Vooraanstaand borstkankeronderzoeker Jennifer Litton vertelt over haar laatste studie naar talazoparib, een PARP remmer die effectief is bij de behandeling van HER2-negatieve borstkanker met slechts één pil per dag.
Wat zijn de nieuwste behandelingsmogelijkheden voor vrouwen met HER2-negatieve borstkanker en een mutatie in hun BRCA-gen? Nieuwe medicijnen met de naam PARP (polymerase) remmers zijn succesvol gebleken bij het aanpakken en behandelen van deze tumoren.
Het meest recente onderzoek toont aan dat een nieuwe PARP remmer genaamd talazoparib (Talzenna) borsttumoren kan doen krimpen bij patiënten voordat zij met chemotherapie beginnen, en het heeft verdraagbare bijwerkingen zoals vermoeidheid en haaruitval. Deze eenmaal daagse pil is een veelbelovende manier voor vrouwen met uitgezaaide borstkanker om een effectieve, zeer gerichte behandeling te krijgen.
Talazoparib is een pil die u eenmaal daags inneemt. Bij tests bij patiënten met uitgezaaide borstkanker is gebleken dat het effectiever is dan standaardchemotherapie.
Als iets goed werkt in de metastatische setting, en snel werkt, willen we vaak uitzoeken of we het kunnen overbrengen naar de vroegere stadia van kanker, om te zien of vrouwen met vroegere stadia van borstkanker er ook baat bij kunnen hebben. We kunnen kijken of het effectiever en/of minder toxisch is.
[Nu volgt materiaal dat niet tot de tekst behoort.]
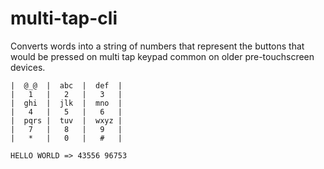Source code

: # multi-tap-cli

Converts words into a string of numbers that represent the buttons that would be pressed on multi tap keypad common on older pre-touchscreen devices.

    |  @_@  |  abc  |  def  |
    |   1   |   2   |   3   |
    |  ghi  |  jlk  |  mno  |
    |   4   |   5   |   6   |
    |  pqrs |  tuv  |  wxyz |
    |   7   |   8   |   9   |
    |   *   |   0   |   #   |
    
    HELLO WORLD => 43556 96753
    
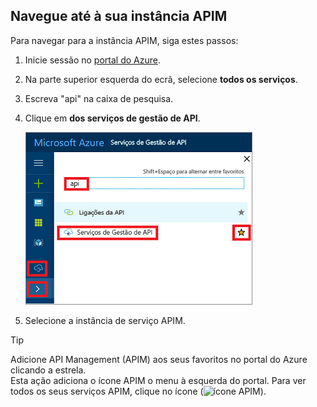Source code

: ## <a name="navigate-to-your-apim-instance"></a>Navegue até à sua instância APIM

Para navegar para a instância APIM, siga estes passos:

1. Inicie sessão no [portal do Azure](https://portal.azure.com). 
2. Na parte superior esquerda do ecrã, selecione **todos os serviços**.  
3. Escreva "api" na caixa de pesquisa.
4. Clique em **dos serviços de gestão de API**.

    ![Navegue](./media/api-management-navigate-to-instance/navigate-to-api-management-services.png)

5. Selecione a instância de serviço APIM.

>[!TIP]
>Adicione API Management (APIM) aos seus favoritos no portal do Azure clicando a estrela. <br/>Esta ação adiciona o ícone APIM o menu à esquerda do portal. Para ver todos os seus serviços APIM, clique no ícone (![ícone APIM](./media/api-management-navigate-to-instance/apim-icon.png)).
 


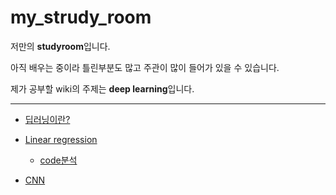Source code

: # my_strudy_room

저만의 **studyroom**입니다.

아직 배우는 중이라 틀린부분도 많고 주관이 많이 들어가 있을 수 있습니다.

제가 공부할 wiki의 주제는 **deep learning**입니다.

***


* [딥러닝이란?](https://github.com/jaehyeopchoi/my_strudy_room/wiki/%EB%94%A5%EB%9F%AC%EB%8B%9D%EC%9D%B4%EB%9E%80%3F)
* [Linear regression](https://github.com/jaehyeopchoi/my_strudy_room/wiki/Linear-regression)

  * [code분석](https://github.com/jaehyeopchoi/my_strudy_room/wiki/Linear-regression_code%EB%B6%84%EC%84%9D)
* [CNN](https://github.com/jaehyeopchoi/my_strudy_room/wiki/CNN)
Deze proef is gebaseerd op de resultaten van een eerdere proef. We begonnen met patiënten die borstkanker hadden en een bekende, erfelijke BRCA-mutatie, of verandering in een gen. We weten dat patiënten met deze mutaties zeer goed reageren op PARP-remmers. We begonnen met het behandelen van patiënten voorafgaand aan hun chemotherapie met deze eenmaal daagse pil gedurende 2 maanden voorafgaand aan het begin van de chemotherapie. Wat we ontdekten was dat met slechts 2 maanden behandeling, de mediane krimp van de tumor bij 13 patiënten 88% was.
Op basis van dat resultaat zijn we een andere studie begonnen. We behandelden patiënten van het University of Texas MD Anderson Cancer Center met de talazoparib pil gedurende 6 maanden voorafgaand aan de operatie. Ze kregen geen chemotherapie voorafgaand aan de operatie. Bij de operatie hadden we 19 evalueerbare patiënten, en 53% had geen invasieve tumor geïdentificeerd tijdens de operatie, of pathologische complete respons (pCR).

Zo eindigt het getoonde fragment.